What the task asks
Look through the data below for the line with "No, no we are", and transcribe it exactly together with each line after it up to and including the line with "freedoms has left". Give nothing else.

Provided data
=====
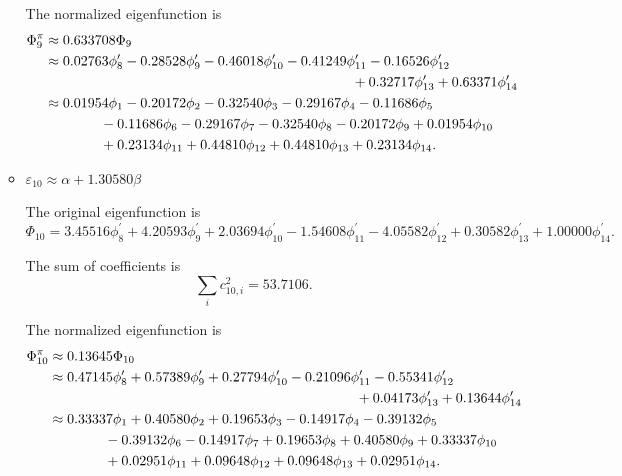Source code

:\documentclass[a4paper]{book}
\begin{document}
\begin{solution}
\begin{enumerate}[label=(\alph*)]
\begin{itemize}
		The normalized eigenfunction is		
		\begin{align}
			\Phi^\pi_9 &\approx 0.633708 \Phi_9 \notag \\
			&\approx 0.02763 \phi^\prime_8 - 0.28528 \phi^\prime_9 -0.46018 \phi^\prime_{10} -0.41249 \phi^\prime_{11} -0.16526 \phi^\prime_{12}  \notag\\
			&\hspace*{22em} + 0.32717 \phi^\prime_{13} + 0.63371 \phi^\prime_{14} \notag \\
			&\approx 0.01954 \phi_1 -0.20172 \phi_2 - 0.32540 \phi_3 -0.29167 \phi_4 -0.11686 \phi_5  \notag \\
			&\hspace*{4em} -0.11686 \phi_6 -0.29167 \phi_7 -0.32540\phi_8 -0.20172 \phi_9  +0.01954 \phi_{10} \notag \\
			&\hspace*{4em} +0.23134 \phi_{11} + 0.44810 \phi_{12} + 0.44810 \phi_{13} + 0.23134 \phi_{14} .
		\end{align}
		
		
		\item $\varepsilon_{10} \approx \alpha + 1.30580 \beta$
		
		The original eigenfunction is
		\begin{equation*}
			\Phi_{10} =  3.45516 \phi^\prime_8 + 4.20593 \phi^\prime_9 + 2.03694  \phi^\prime_{10} -1.54608 \phi^\prime_{11}   -4.05582 \phi^\prime_{12} + 0.30582 \phi^\prime_{13} +1.00000 \phi^\prime_{14}.
		\end{equation*}
		
		The sum of coefficients is
		\begin{equation*}
			\sum_{i} c^2_{10,i} =  53.7106.
		\end{equation*}
		
		The normalized eigenfunction is		
		\begin{align}
			\Phi^\pi_{10} &\approx 0.13645 \Phi_{10} \notag \\
			&\approx 0.47145 \phi^\prime_8 + 0.57389 \phi^\prime_9 + 0.27794 \phi^\prime_{10} -0.21096 \phi^\prime_{11} -0.55341 \phi^\prime_{12}  \notag\\
			&\hspace*{22em} + 0.04173 \phi^\prime_{13} + 0.13644 \phi^\prime_{14} \notag \\
			&\approx 0.33337 \phi_1 + 0.40580 \phi_2 + 0.19653  \phi_3 -0.14917 \phi_4  -0.39132 \phi_5  \notag \\
			&\hspace*{4em}  -0.39132 \phi_6  -0.14917 \phi_7 + 0.19653  \phi_8  + 0.40580 \phi_9  + 0.33337 \phi_{10} \notag \\
			&\hspace*{4em} +0.02951 \phi_{11} +0.09648  \phi_{12}  +0.09648 \phi_{13} + 0.02951 \phi_{14} .
		\end{align}
		

\end{itemize}
\end{enumerate}
\end{solution}
\end{document}
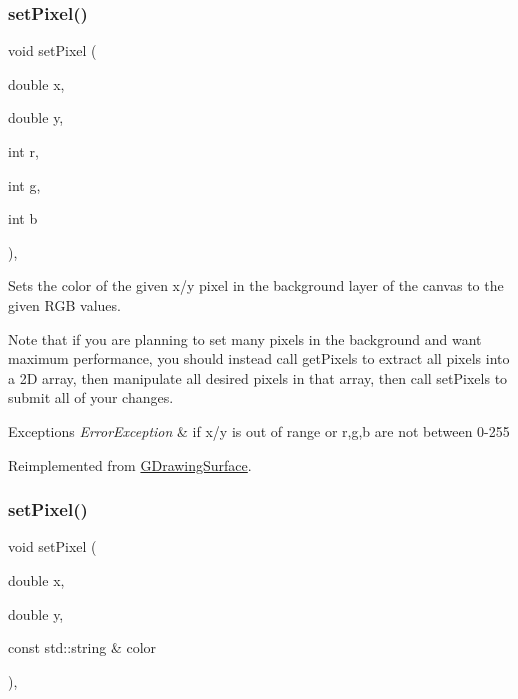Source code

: \subsubsection{\texorpdfstring{set\+Pixel()}{setPixel()}\hspace{0.1cm}{\footnotesize\ttfamily [2/3]}}
{\footnotesize\ttfamily void set\+Pixel (\begin{DoxyParamCaption}\item[{double}]{x,  }\item[{double}]{y,  }\item[{int}]{r,  }\item[{int}]{g,  }\item[{int}]{b }\end{DoxyParamCaption})\hspace{0.3cm}{\ttfamily [override]}, {\ttfamily [virtual]}}



Sets the color of the given x/y pixel in the background layer of the canvas to the given R\+GB values. 

Note that if you are planning to set many pixels in the background and want maximum performance, you should instead call get\+Pixels to extract all pixels into a 2D array, then manipulate all desired pixels in that array, then call set\+Pixels to submit all of your changes.


\begin{DoxyExceptions}{Exceptions}
{\em Error\+Exception} & if x/y is out of range or r,g,b are not between 0-\/255 \\
\hline
\end{DoxyExceptions}


Reimplemented from \mbox{\hyperlink{classsgl_1_1GDrawingSurface_aec90e927c9da286214908d3f9da685d7}{G\+Drawing\+Surface}}.

\mbox{\label{classsgl_1_1GDrawingSurface_a09f9640e4ff7388dcfc391efd88d2415}} 
\subsubsection{\texorpdfstring{set\+Pixel()}{setPixel()}\hspace{0.1cm}{\footnotesize\ttfamily [3/3]}}
{\footnotesize\ttfamily void set\+Pixel (\begin{DoxyParamCaption}\item[{double}]{x,  }\item[{double}]{y,  }\item[{const std\+::string \&}]{color }\end{DoxyParamCaption})\hspace{0.3cm}{\ttfamily [virtual]}, {\ttfamily [inherited]}}



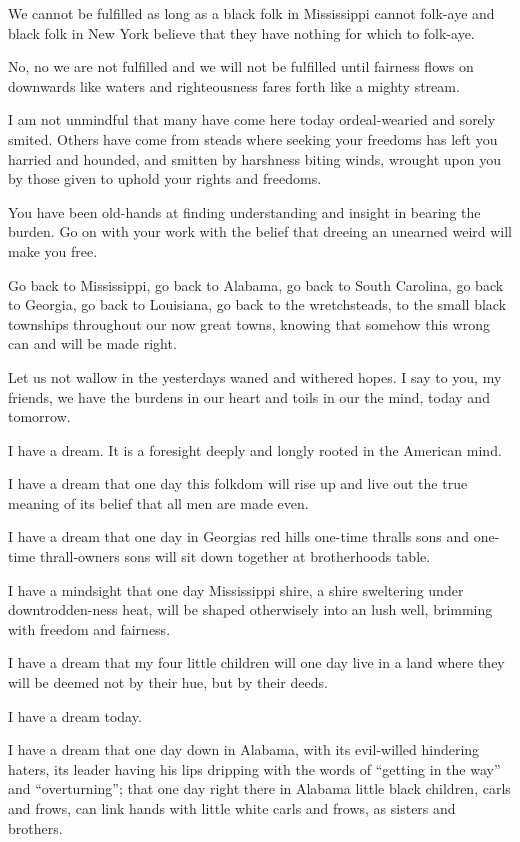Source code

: We cannot be fulfilled as long as a black folk in Mississippi
cannot folk-aye and black folk in New York believe that they have
nothing for which to folk-aye.

No, no we are not fulfilled and we will not be fulfilled until
fairness flows on downwards like waters and righteousness fares
forth like a mighty stream.

I am not unmindful that many have come here today ordeal-wearied
and sorely smited. Others have come from steads where seeking your
freedoms has left you harried and hounded, and smitten by
harshness\textquotesingle{} biting winds, wrought upon you by
those given to uphold your rights and freedoms.

You have been old-hands at finding understanding and insight in
bearing the burden. Go on with your work with the belief that
dreeing an unearned weird will make you free.

Go back to Mississippi, go back to Alabama, go back to South
Carolina, go back to Georgia, go back to Louisiana, go back to the
wretchsteads, to the small black townships throughout our now
great towns, knowing that somehow this wrong can and will be made
right.

Let us not wallow in the yesterday\textquotesingle{}s waned and
withered hopes. I say to you, my friends, we have the burdens in
our heart and toils in our the mind, today and tomorrow.

I have a dream. It is a foresight deeply and longly rooted in the
American mind.

I have a dream that one day this folkdom will rise up and live out
the true meaning of its belief that all men are made even.

I have a dream that one day in Georgia\textquotesingle{}s red
hills one-time thralls\textquotesingle{} sons and one-time
thrall-owners\textquotesingle{} sons will sit down together at
brotherhood\textquotesingle{}s table.

I have a mindsight that one day Mississippi shire, a shire
sweltering under downtrodden-ness\textquotesingle{} heat, will be
shaped otherwisely into an lush well, brimming with freedom and
fairness.

I have a dream that my four little children will one day live in a
land where they will be deemed not by their hue, but by their
deeds.

I have a dream today.

I have a dream that one day down in Alabama, with
it\textquotesingle{}s evil-willed hindering haters, its leader
having his lips dripping with the words of ``getting in the way''
and ``overturning''; that one day right there in Alabama little
black children, carls and frows, can link hands with little white
carls and frows, as sisters and brothers.

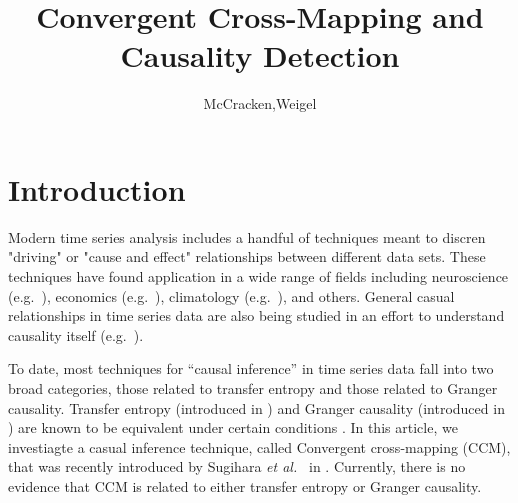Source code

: \documentclass[a4paper,11pt]{article}
\title{Convergent Cross-Mapping and Causality Detection}
\author{McCracken,Weigel}
\begin{document}
\maketitle


\section{Introduction}
Modern time series analysis includes a handful of techniques meant to discren "driving" or "cause and effect" relationships between different data sets.  These techniques have found application in a wide range of fields including neuroscience (e.g.\ \cite{Kaminski2001}), economics (e.g.\ \cite{dufour1998,dufour2006}), climatology (e.g.\ \cite{mosedale2006}), and others.  General casual relationships in time series data are also being studied in an effort to understand causality itself (e.g.\ \cite{eichler2012}).  

To date, most techniques for ``causal inference'' in time series data fall into two broad categories, those related to transfer entropy and those related to Granger causality.  Transfer entropy (introduced in \cite{Schreiber2000}) and Granger causality (introduced in \cite{granger1969}) are known to be equivalent under certain conditions \cite{Barnett2009}.  In this article, we investiagte a casual inference technique, called Convergent cross-mapping (CCM), that was recently introduced by Sugihara {\em et al.\ } in \cite{Sugihara2012}.  Currently, there is no evidence that CCM is related to either transfer entropy or Granger causality.
\end{document}
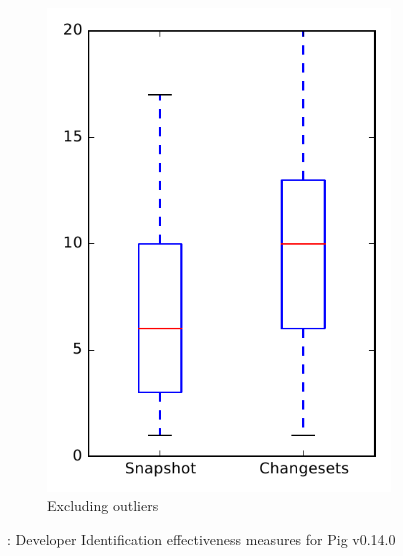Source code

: \begin{figure}
\begin{subfigure}{.4\textwidth}
        \includegraphics[height=0.4\textheight]{figures/dit/rq1_pig_no_outlier}
        \caption{Excluding outliers}\label{fig:dit:rq1:pig_no_outlier}
    \end{subfigure}
\caption{\done: Developer Identification effectiveness measures for Pig v0.14.0}
\label{fig:dit:rq1:pig}
\end{figure}
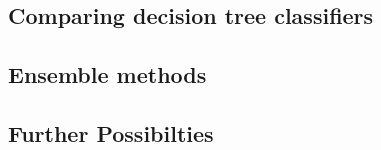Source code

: \documentclass[11pt,a4paper]{article}
\begin{document}
\subsection{Comparing decision tree classifiers}

\subsection{Ensemble methods}

\subsection{Further Possibilties}



\end{document}
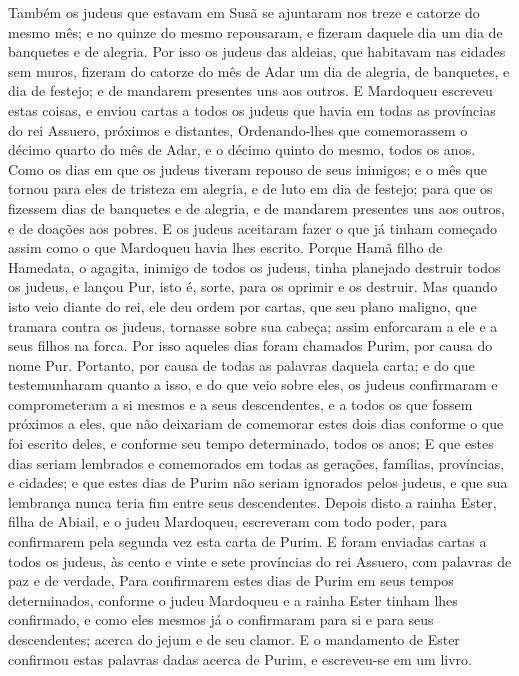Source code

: {  Também os judeus que estavam em Susã se ajuntaram nos {} treze e catorze do mesmo mês; e no {} quinze do mesmo repousaram, e fizeram daquele dia um dia de banquetes e de alegria.
  Por isso os judeus das aldeias, que habitavam nas cidades sem muros, fizeram do {} catorze do mês de Adar um dia de alegria, de banquetes, e dia de festejo; e de mandarem presentes uns aos outros. %
  E Mardoqueu escreveu estas coisas, e enviou cartas a todos os judeus que havia em todas as províncias do rei Assuero, próximos e distantes,
  Ordenando-lhes que comemorassem o décimo quarto {} do mês de Adar, e o décimo quinto do mesmo, todos os anos.
  Como os dias em que os judeus tiveram repouso de seus inimigos; e o mês que tornou para eles de tristeza em alegria, e de luto em dia de festejo; para que os fizessem dias de banquetes e de alegria, e de mandarem presentes uns aos outros, e de doações aos pobres.
  E os judeus aceitaram fazer o que já tinham começado assim como o que Mardoqueu havia lhes escrito.
  Porque Hamã filho de Hamedata, o agagita, inimigo de todos os judeus, tinha planejado destruir todos os judeus, e lançou Pur, isto é, sorte, para os oprimir e os destruir.
  Mas quando isto veio diante do rei, ele deu ordem por cartas, que seu plano maligno, que tramara contra os judeus, tornasse sobre sua cabeça; assim enforcaram a ele e a seus filhos na forca.
  Por isso aqueles dias foram chamados Purim, por causa do nome Pur. Portanto, por causa de todas as palavras daquela carta; e do que testemunharam quanto a isso, e do que veio sobre eles,
  os judeus confirmaram e comprometeram a si mesmos e a seus descendentes, e a todos os que fossem próximos a eles, que não deixariam de comemorar estes dois dias conforme o que foi escrito deles, e conforme seu tempo determinado, todos os anos; %
  E que estes dias seriam lembrados e comemorados em todas as gerações, famílias, províncias, e cidades; e que estes dias de Purim não seriam ignorados pelos judeus, e que sua lembrança nunca teria fim entre seus descendentes.
  Depois disto a rainha Ester, filha de Abiail, e o judeu Mardoqueu, escreveram com todo poder, para confirmarem pela segunda vez esta carta de Purim.
  E foram enviadas cartas a todos os judeus, às cento e vinte e sete províncias do rei Assuero, com palavras de paz e de verdade,
  Para confirmarem estes dias de Purim em seus tempos determinados, conforme o judeu Mardoqueu e a rainha Ester tinham lhes confirmado, e como eles mesmos já o confirmaram para si e para seus descendentes; acerca do jejum e de seu clamor.
  E o mandamento de Ester confirmou estas palavras dadas acerca de Purim, e escreveu-se em um livro.
\par }

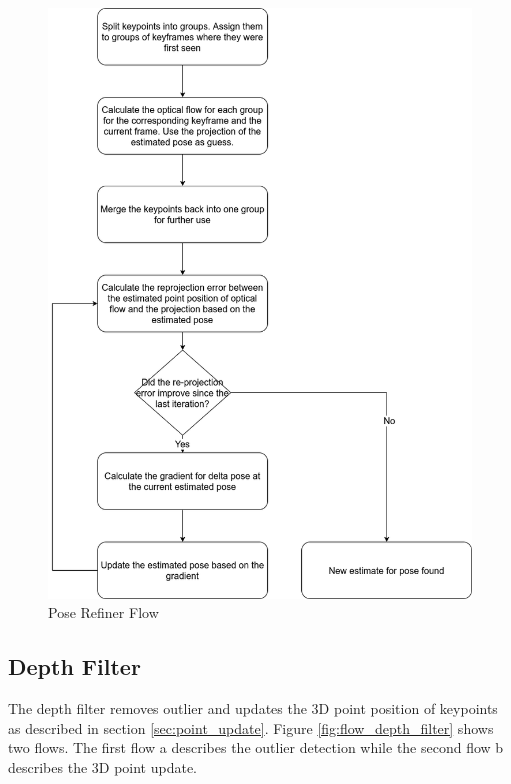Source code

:\documentclass[11pt,a4paper,titlepage,oneside]{report}
\begin{document}
\begin{figure}[H]
  \centering
  \includegraphics[scale=0.3]{img/flow_pose_refiner.png}
  \caption{Pose Refiner Flow}\label{fig:flow_pose_refiner}
\end{figure}

\subsection{Depth Filter}\label{sec:depth_filter}

The depth filter removes outlier and updates the 3D point position of keypoints as described in section \ref{sec:point_update}. Figure \ref{fig:flow_depth_filter} shows two flows. The first flow a describes the outlier detection while the second flow b describes the 3D point update.
\end{document}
=====
Task output
No, no we are not fulfilled and we will not be fulfilled until
fairness flows on downwards like waters and righteousness fares
forth like a mighty stream.

I am not unmindful that many have come here today ordeal-wearied
and sorely smited. Others have come from steads where seeking your
freedoms has left you harried and hounded, and smitten by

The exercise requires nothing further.